An Available Alternative
As Brenner noted in his comments, this technology is not yet in wide circulation for single family residences or even individual units in multi-family spaces. Lamps Plus and Ferguson Bath, Kitchen & Lighting Galleries, both major lighting retailers, are not yet offering products with far-UVC, they shared in response to inquiries. Nor does it show up in any home center online searches. Yet. It’s likely that future searches will turn up numerous choices as the technology becomes commercialized and affordable.
Similar technologies are already available for residential installation. Big Ass Fans’ Haiku light/fan combination with upper room GUV, (germicidal ultraviolet light) is an example. “Upper-room GUV has been safely used for preventing airborne transmission for at least 70 years,” reports the Illuminating Engineering Society, a professional association for lighting technology and education in a study about UVGI, as it’s often called. “GUV refers to using ultraviolet radiant energy to inactivate bacteria, mold spores, fungi or viruses. When the process is applied in a given location, it has generally been referred to as ultraviolet germicidal irradiation (UVGI),” the study explains.

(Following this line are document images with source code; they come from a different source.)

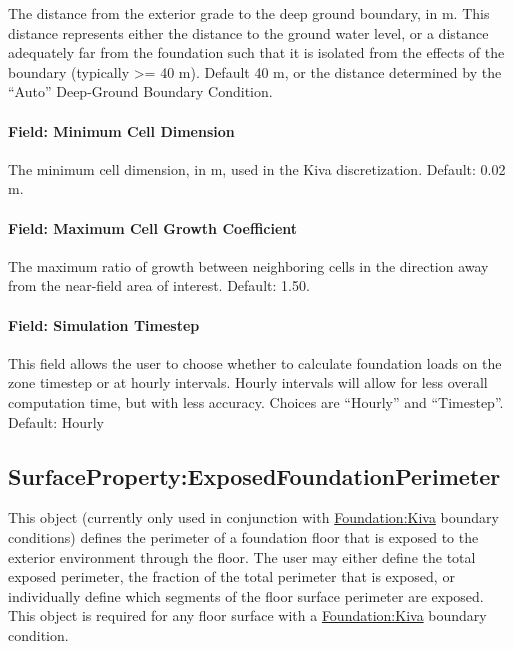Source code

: The distance from the exterior grade to the deep ground boundary, in m.
This distance represents either the distance to the ground water level,
or a distance adequately far from the foundation such that it is
isolated from the effects of the boundary (typically \textgreater{}= 40
m). Default 40 m, or the distance determined by the ``Auto'' Deep-Ground
Boundary Condition.

\paragraph{Field: Minimum Cell Dimension}\label{foundation-kiva-settings-minimum-cell-dimension}

The minimum cell dimension, in m, used in the Kiva discretization.
Default: 0.02 m.

\paragraph{Field: Maximum Cell Growth Coefficient}\label{foundation-kiva-settings-maximum-cell-growth-coefficient}

The maximum ratio of growth between neighboring cells in the direction
away from the near-field area of interest. Default: 1.50.

\paragraph{Field: Simulation Timestep}\label{foundation-kiva-settings-simulation-timestep}

This field allows the user to choose whether to calculate foundation
loads on the zone timestep or at hourly intervals. Hourly intervals will
allow for less overall computation time, but with less accuracy. Choices
are ``Hourly'' and ``Timestep''. Default: Hourly

\subsection{SurfaceProperty:ExposedFoundationPerimeter}\label{surfaceproperty-exposedfoundationperimeter}

This object (currently only used in conjunction with \hyperref[foundationkiva]{Foundation:Kiva}
boundary conditions) defines the perimeter of a foundation floor that is
exposed to the exterior environment through the floor. The user may
either define the total exposed perimeter, the fraction of the total
perimeter that is exposed, or individually define which segments of the
floor surface perimeter are exposed. This object is required for any floor surface with a \hyperref[foundationkiva]{Foundation:Kiva} boundary condition.

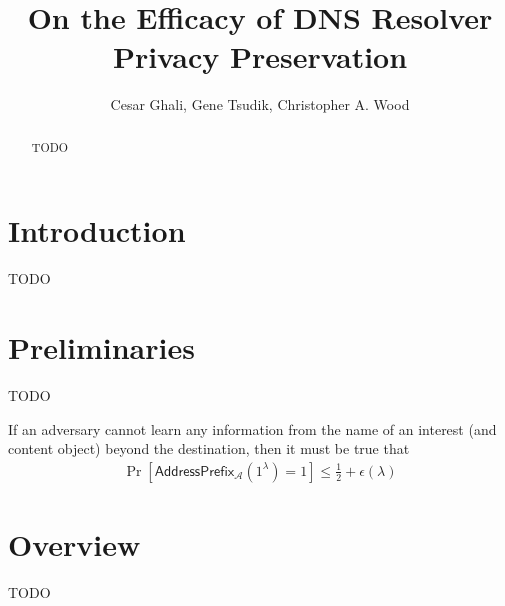 \documentclass{llncs}
\begin{document}
\mainmatter              %
\title{On the Efficacy of DNS Resolver Privacy Preservation}

\author{Cesar Ghali, Gene Tsudik, Christopher A. Wood}


\maketitle

\begin{abstract}
TODO
\end{abstract}

\section{Introduction}
TODO

\section{Preliminaries}
TODO


If an adversary cannot learn any information from the name of an interest (and content object)
beyond the destination, then it must be true that
\begin{align*}
\Pr[\mathsf{AddressPrefix}_{\mathcal{A}}(1^\lambda) = 1]\leq \frac{1}{2} + \epsilon(\lambda)
\end{align*}

\section{Overview}
TODO
\end{document}
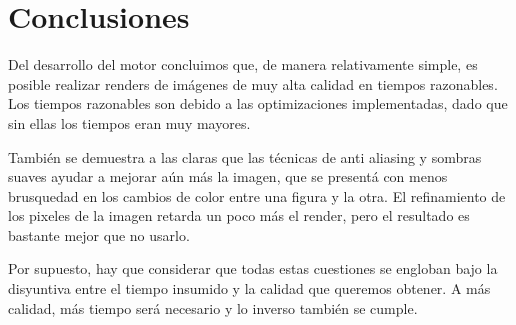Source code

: 
\section{Conclusiones}
\label{conc}

Del desarrollo del motor concluimos que, de manera relativamente simple, es
posible realizar renders de im\'agenes de muy alta calidad en tiempos
razonables.  Los tiempos razonables son debido a las optimizaciones
implementadas, dado que sin ellas los tiempos eran muy mayores.

Tambi\'en se demuestra a las claras que las t\'ecnicas de anti aliasing y
sombras suaves ayudar a mejorar a\'un m\'as la imagen, que se present\'a con
menos brusquedad en los cambios de color entre una figura y la otra.  El
refinamiento de los pixeles de la imagen retarda un poco m\'as el render, pero
el resultado es bastante mejor que no usarlo.

Por supuesto, hay que considerar que todas estas cuestiones se engloban bajo la
disyuntiva entre el tiempo insumido y la calidad que queremos obtener.  A m\'as
calidad, m\'as tiempo ser\'a necesario y lo inverso tambi\'en se cumple.

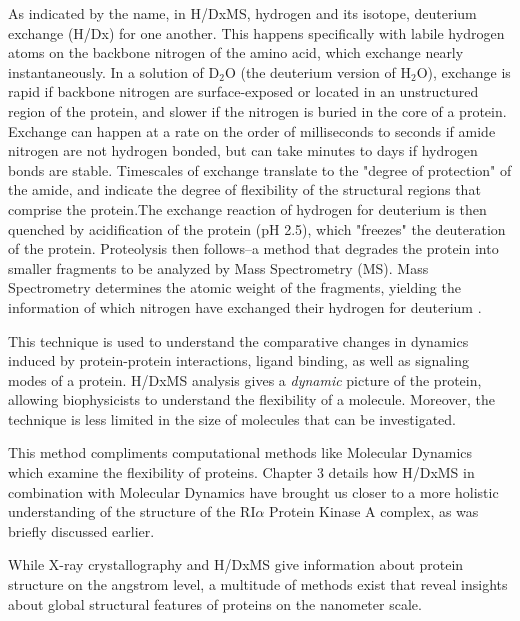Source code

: \documentclass[12pt]{ucsddissertation}
\begin{document}
\begin{dissertationintroduction}
As indicated by the name, in H/DxMS, hydrogen and its isotope, deuterium exchange (H/Dx) for one another. This happens specifically with labile hydrogen atoms on the backbone nitrogen of the amino acid, which exchange nearly instantaneously. In a solution of D$_{2}$O (the deuterium version of H$_{2}$O), exchange is rapid if backbone nitrogen are surface-exposed or located in an unstructured region of the protein, and slower if the nitrogen is buried in the core of a protein. Exchange can happen at a rate on the order of milliseconds to seconds if amide nitrogen are not hydrogen bonded, but can take minutes to days if hydrogen bonds are stable. Timescales of exchange translate to the "degree of protection" of the amide, and indicate the degree of flexibility of the structural regions that comprise the protein.The exchange reaction of hydrogen for deuterium is then quenched by acidification of the protein (pH 2.5), which "freezes" the deuteration of the protein. Proteolysis then follows--a method that degrades the protein into smaller fragments to be analyzed by Mass Spectrometry (MS). Mass Spectrometry determines the atomic weight of the fragments, yielding the information of which nitrogen have exchanged their hydrogen for deuterium \cite{Konermann2011}. 

This technique is used to understand the comparative changes in dynamics induced by protein-protein interactions, ligand binding, as well as signaling modes of a protein\cite{Harrison2016}. H/DxMS analysis gives a \textit{dynamic} picture of the protein, allowing biophysicists to understand the flexibility of a molecule. Moreover, the technique is less limited in the size of molecules that can be investigated. 

This method compliments computational methods like Molecular Dynamics which examine the flexibility of proteins. Chapter 3 details how H/DxMS in combination with Molecular Dynamics have brought us closer to a more holistic understanding of the structure of the RI$\alpha$ Protein Kinase A complex, as was briefly discussed earlier. 

While X-ray crystallography and H/DxMS give information about protein structure on the angstrom level, a multitude of methods exist that reveal insights about global structural features of proteins on the nanometer scale.


\end{dissertationintroduction}
\end{document}
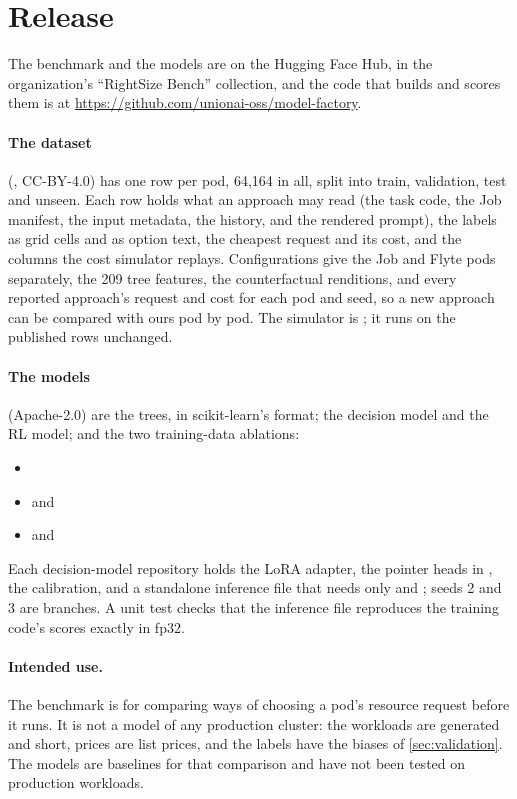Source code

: \section{Release}
\label{sec:release}

The benchmark and the models are on the Hugging Face Hub, in the  organization's ``RightSize Bench''
collection, and the code that builds and scores them is at
\url{https://github.com/unionai-oss/model-factory}.

\paragraph{The dataset} (, CC-BY-4.0) has one row per pod, 64,164 in all, split into
train, validation, test and unseen. Each row holds what an approach may read (the task code, the Job manifest, the
input metadata, the history, and the rendered prompt), the labels as grid cells and as option text, the cheapest
request and its cost, and the columns the cost simulator replays. Configurations give the Job and Flyte pods
separately, the 209 tree features, the counterfactual renditions, and every reported approach's request and cost
for each pod and seed, so a new approach can be compared with ours pod by pod. The simulator is
; it runs on the published rows unchanged.

\paragraph{The models} (Apache-2.0) are the trees, in scikit-learn's  format; the decision model and
the RL model; and the two training-data ablations:
\begin{itemize}
  \item {}
  \item {} and 
  \item {} and 
\end{itemize} Each decision-model repository holds
the LoRA adapter, the pointer heads in , the calibration, and a standalone inference file
that needs only  and ; seeds 2 and 3 are branches. A unit test checks that the
inference file reproduces the training code's scores exactly in fp32.

\paragraph{Intended use.} The benchmark is for comparing ways of choosing a pod's resource request before it runs.
It is not a model of any production cluster: the workloads are generated and short, prices are list prices, and the
labels have the biases of \cref{sec:validation}. The models are baselines for that comparison and have not been
tested on production workloads.

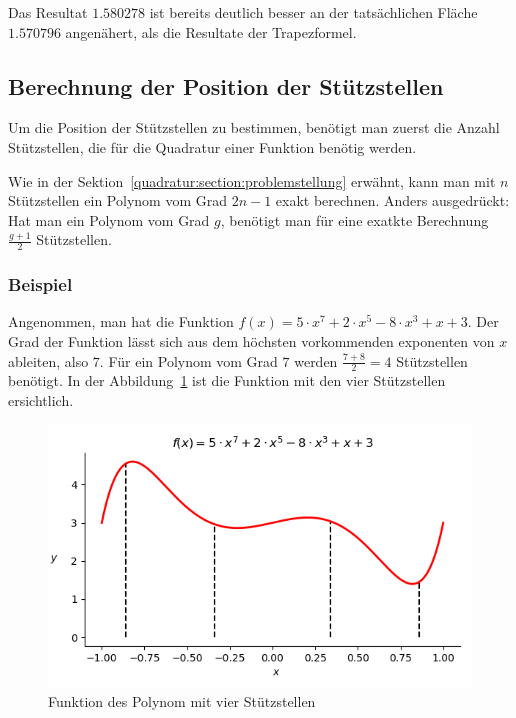 \noindent
Das Resultat $1.580278$ ist bereits deutlich besser an der tatsächlichen Fläche $1.570796$ 
angenähert, als die Resultate der Trapezformel. 

\subsection{Berechnung der Position der Stützstellen
\label{quadratur:subsection:stützstellenberechnung}}
Um die Position der Stützstellen zu bestimmen, benötigt man zuerst die Anzahl Stützstellen, 
die für die Quadratur einer Funktion benötig werden.

Wie in der Sektion~\ref{quadratur:section:problemstellung} erwähnt, 
kann man mit $n$ Stützstellen ein Polynom vom Grad $2n-1$ exakt berechnen.
Anders ausgedrückt: Hat man ein Polynom vom Grad $g$, 
benötigt man für eine exatkte Berechnung $\frac{g+1}{2}$ Stützstellen.

\subsubsection{Beispiel}
Angenommen, man hat die Funktion $f(x) = 5 \cdot x^{7} + 2 \cdot x^{5} - 8 \cdot x^{3} + x + 3$.
Der Grad der Funktion lässt sich aus dem höchsten vorkommenden exponenten von $x$ ableiten,
also $7$.
Für ein Polynom vom Grad $7$ werden $\frac{7+8}{2} = 4$ Stützstellen benötigt.
In der Abbildung~\ref{quadratur:figure:polynom} ist die Funktion mit den vier Stützstellen ersichtlich.

\begin{figure}[!h]
    \centering
    \includegraphics[scale=0.5]{papers/quadratur/figures/polynom.png}
    \caption{ Funktion des Polynom mit vier Stützstellen
    \label{quadratur:figure:polynom}}
\end{figure}

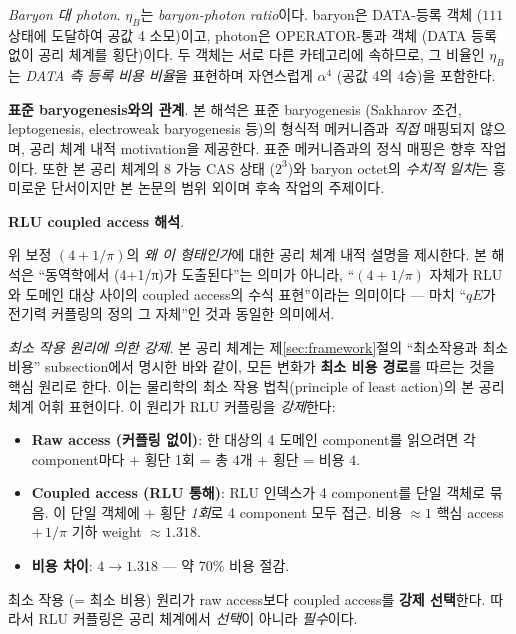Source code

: \documentclass[entropy,article,submit,pdftex,oneauthor]{Definitions/mdpi}
\begin{document}
\emph{Baryon 대 photon}. $\eta_B$는 \emph{baryon-photon ratio}이다. baryon은 DATA-등록 객체 ($111$ 상태에 도달하여 공값 4 소모)이고, photon은 OPERATOR-통과 객체 (DATA 등록 없이 공리 체계를 횡단)이다. 두 객체는 서로 다른 카테고리에 속하므로, 그 비율인 $\eta_B$는 \emph{DATA 측 등록 비용 비율}을 표현하며 자연스럽게 $\alpha^4$ (공값 4의 4승)을 포함한다.

\textbf{표준 baryogenesis와의 관계}. 본 해석은 표준 baryogenesis (Sakharov 조건, leptogenesis, electroweak baryogenesis 등)의 형식적 메커니즘과 \emph{직접} 매핑되지 않으며, 공리 체계 내적 motivation을 제공한다. 표준 메커니즘과의 정식 매핑은 향후 작업이다. 또한 본 공리 체계의 8 가능 CAS 상태 ($2^3$)와 baryon octet의 \emph{수치적 일치}는 흥미로운 단서이지만 본 논문의 범위 외이며 후속 작업의 주제이다.

\textbf{RLU coupled access 해석}.

위 보정 $(4 + 1/\pi)$의 \emph{왜 이 형태인가}에 대한 공리 체계 내적 설명을 제시한다. 본 해석은 ``동역학에서 (4+1/π)가 도출된다''는 의미가 아니라, ``$(4 + 1/\pi)$ 자체가 RLU와 도메인 대상 사이의 coupled access의 수식 표현''이라는 의미이다 — 마치 ``$qE$가 전기력 커플링의 정의 그 자체''인 것과 동일한 의미에서.

\emph{최소 작용 원리에 의한 강제}. 본 공리 체계는 제\ref{sec:framework}절의 ``최소작용과 최소비용'' subsection에서 명시한 바와 같이, 모든 변화가 \textbf{최소 비용 경로}를 따르는 것을 핵심 원리로 한다. 이는 물리학의 최소 작용 법칙(principle of least action)의 본 공리 체계 어휘 표현이다. 이 원리가 RLU 커플링을 \emph{강제}한다:

\begin{itemize}
\item \textbf{Raw access (커플링 없이)}: 한 대상의 4 도메인 component를 읽으려면 각 component마다 $+$ 횡단 1회 = 총 $4$개 $+$ 횡단 = 비용 $4$.
\item \textbf{Coupled access (RLU 통해)}: RLU 인덱스가 4 component를 단일 객체로 묶음. 이 단일 객체에 $+$ 횡단 \emph{1회}로 4 component 모두 접근. 비용 $\approx 1$ 핵심 access $+ \, 1/\pi$ 기하 weight $\approx 1.318$.
\item \textbf{비용 차이}: $4 \to 1.318$ — 약 $70\%$ 비용 절감.
\end{itemize}

최소 작용 (= 최소 비용) 원리가 raw access보다 coupled access를 \textbf{강제 선택}한다. 따라서 RLU 커플링은 공리 체계에서 \emph{선택}이 아니라 \emph{필수}이다.
\end{document}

Brenner explains the difference between UVGI and far-UVC: “Both wavelength are equally effective at killing coronaviruses, including the COVID-19 virus, but they are very different in terms of safety, specifically to the skin and eyes. Specifically people shouldn’t be directly exposed to the light from conventional germicidal UV lamps. By contrast, it is safe to continually exposure the air in occupied indoor space to far-UVC light, which results in continuous killing of airborne viruses, in turn leading to a much lower risk of COViD-19 transmission.”
What manufacturers do with UGVI in fixtures like the Haiku light-fan combinations is to design the fixture so that the light is beamed away from anyone sitting or standing in the room. (There are cautions detailed in the study that relate to the safe installation and handling of these fixtures that don’t impact anyone sitting in the room when they’re mounted on a ceiling.) It is also possible that the blue light used in fixtures like these could impact circadian rhythms, so it might best be used in areas other than bedrooms.
Some firms are using UV light in residential air filtration systems, design colleagues report, but since that light is completely hidden from room occupants, it doesn’t need to have the same safety components designed into exposed fixtures.
It took more than a decade for LEDs to become cost-effective and widespread. Part of the reason for their ubiquity now is energy conservation codes, like California’s CALGreen. If Covid drives wellness design codes in the country’s largest market, (linked to awareness that future pandemics are likely too), it could help spur the development and affordability of far-UVC technology for residential, as well as commercial use, nationally and even globally.